Le llaman el “Laundry Master” porque el “Dugeon Master” o “El amo del calabozo” ya estaban cogido, y “El Señor de los calzoncillos” no sonaba muy bien. Es el tripulante que trabaja en la lavandería del barco y es una pasada de tío.
Como todos
los filipinos con los que he trabajado tiene un nombre en el pasaporte pero se
hace llamar por otro, porque los filipinos son como los de Bilbao y se llaman
como les sale de los cojones.
Verlo
trabajar no es nada espectacular. Da igual a la hora que vayas a sus dominios,
él estará allí, planchando un poco encorvado. Sin prisas. Sorbiendo de su taza
de té a los pocos.
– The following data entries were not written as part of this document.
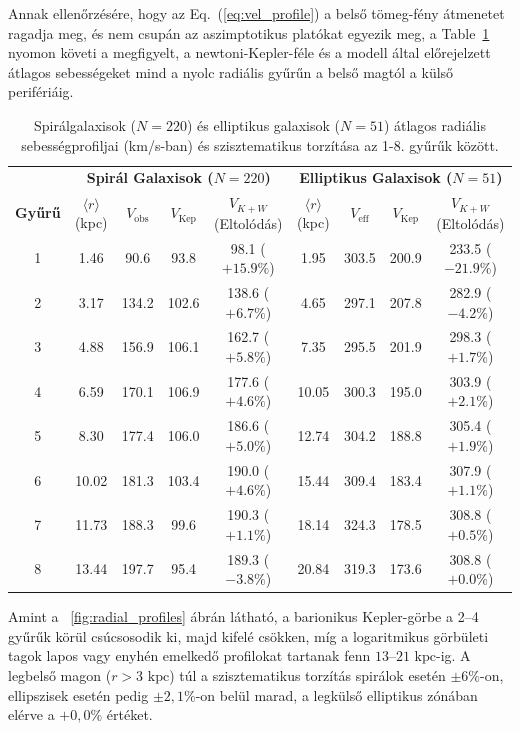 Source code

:\documentclass[11pt,a4paper]{article}
\begin{document}
Annak ellenőrzésére, hogy az Eq.~(\ref{eq:vel_profile}) a belső tömeg-fény átmenetet ragadja meg, és nem csupán az aszimptotikus platókat egyezik meg, a Table~\ref{tab:radial_profiles} nyomon követi a megfigyelt, a newtoni-Kepler-féle és a modell által előrejelzett átlagos sebességeket mind a nyolc radiális gyűrűn a belső magtól a külső perifériáig.

\begin{table}[htbp]
	\centering
	\caption{Spirálgalaxisok ($N=220$) és elliptikus galaxisok ($N=51$) átlagos radiális sebességprofiljai (km/s-ban) és szisztematikus torzítása az 1-8. gyűrűk között.}
	\label{tab:radial_profiles}
	\small
	\begin{tabular}{c|cccc|cccc}
		\toprule
		& \multicolumn{4}{c|}{\textbf{Spirál Galaxisok ($N = 220$)}} & \multicolumn{4}{c}{\textbf{Elliptikus Galaxisok ($N = 51$)}} \\
		\textbf{Gyűrű} & $\langle r \rangle$ (kpc) & $V_{\mathrm{obs}}$ & $V_{\mathrm{Kep}}$ & $V_{K+W}$ (Eltolódás) & $\langle r \rangle$ (kpc) & $V_{\mathrm{eff}}$ & $V_{\mathrm{Kep}}$ & $V_{K+W}$ (Eltolódás) \\
		\midrule
		1 & 1.46 & 90.6 & 93.8 & 98.1 ($+15.9\%$) & 1.95 & 303.5 & 200.9 & 233.5 ($-21.9\%$) \\
		2 & 3.17 & 134.2 & 102.6 & 138.6 ($+6.7\%$) & 4.65 & 297.1 & 207.8 & 282.9 ($-4.2\%$) \\
		3 & 4.88 & 156.9 & 106.1 & 162.7 ($+5.8\%$) & 7.35 & 295.5 & 201.9 & 298.3 ($+1.7\%$) \\
		4 & 6.59 & 170.1 & 106.9 & 177.6 ($+4.6\%$) & 10.05 & 300.3 & 195.0 & 303.9 ($+2.1\%$) \\
		5 & 8.30 & 177.4 & 106.0 & 186.6 ($+5.0\%$) & 12.74 & 304.2 & 188.8 & 305.4 ($+1.9\%$) \\
		6 & 10.02 & 181.3 & 103.4 & 190.0 ($+4.6\%$) & 15.44 & 309.4 & 183.4 & 307.9 ($+1.1\%$) \\
		7 & 11.73 & 188.3 & 99.6 & 190.3 ($+1.1\%$) & 18.14 & 324.3 & 178.5 & 308.8 ($+0.5\%$) \\
		8 & 13.44 & 197.7 & 95.4 & 189.3 ($-3.8\%$) & 20.84 & 319.3 & 173.6 & 308.8 ($+0.0\%$) \\
		\bottomrule
	\end{tabular}
\end{table}

Amint a ~\ref{fig:radial_profiles} ábrán látható, a barionikus Kepler-görbe a 2--4 gyűrűk körül csúcsosodik ki, majd kifelé csökken, míg a logaritmikus görbületi tagok lapos vagy enyhén emelkedő profilokat tartanak fenn $13\text{--}21\text{ kpc}$-ig. A legbelső magon ($r > 3\text{ kpc}$) túl a szisztematikus torzítás spirálok esetén $\pm 6\%$-on, ellipszisek esetén pedig $\pm 2,1\%$-on belül marad, a legkülső elliptikus zónában elérve a $+0,0\%$ értéket.
\end{document}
Con música sólo un
poco más alta que el ruido que hacen todas las lavadoras y secadoras al
funcionar a la vez.
Pero a poco
que parpadees o desvíes la vista, el tío ya lavó, secó, planchó, dobló y
entregó en su correspondiente camarote 26 camisas, 13 pantalones cortos y una
recua de trapos. Va sobrado. Si en nuestra casa planchásemos, me lo llevaría
adoptado. Pero ahí está el meollo de la historia.
Si nuestra
familia fuese como las casas de Juego de tronos, nuestro lema sería “Nosotros
no planchamos”. Parecido al de los hijos del hierro (valga la ironía si lo
traduces al inglés) pero más cutre. Si el otro día decía que las pantallas táctiles
no suponen ventaja tecnológica alguna, lo de planchar es, sin duda, una de esas
tradiciones que hemos heredado y que la gente se empeña en perpetuar en el
tiempo pero que han perdido todo su sentido ya hace mucho.
Un lastre
para nuestra sociedad y en especial para el tiempo libre. Una lucha inútil
contra las leyes de la termodinámica (Creo que era la quinta ley la que decía:
Toda tela arrugada tenderá a seguir arrugada) Una costumbre que todo el mundo
odia, que no aporta nada y que no parece ya de este siglo. Como ir a misa los
domingos o la fruta escarchada. Algo que se hace solamente porque nuestros
ancestros lo hacían.
Mi más sentido pésame a aquellos que trabajan en camisa. Espero que algún día os alcéis en rebeldía y os liberéis de esta maldición impuesta.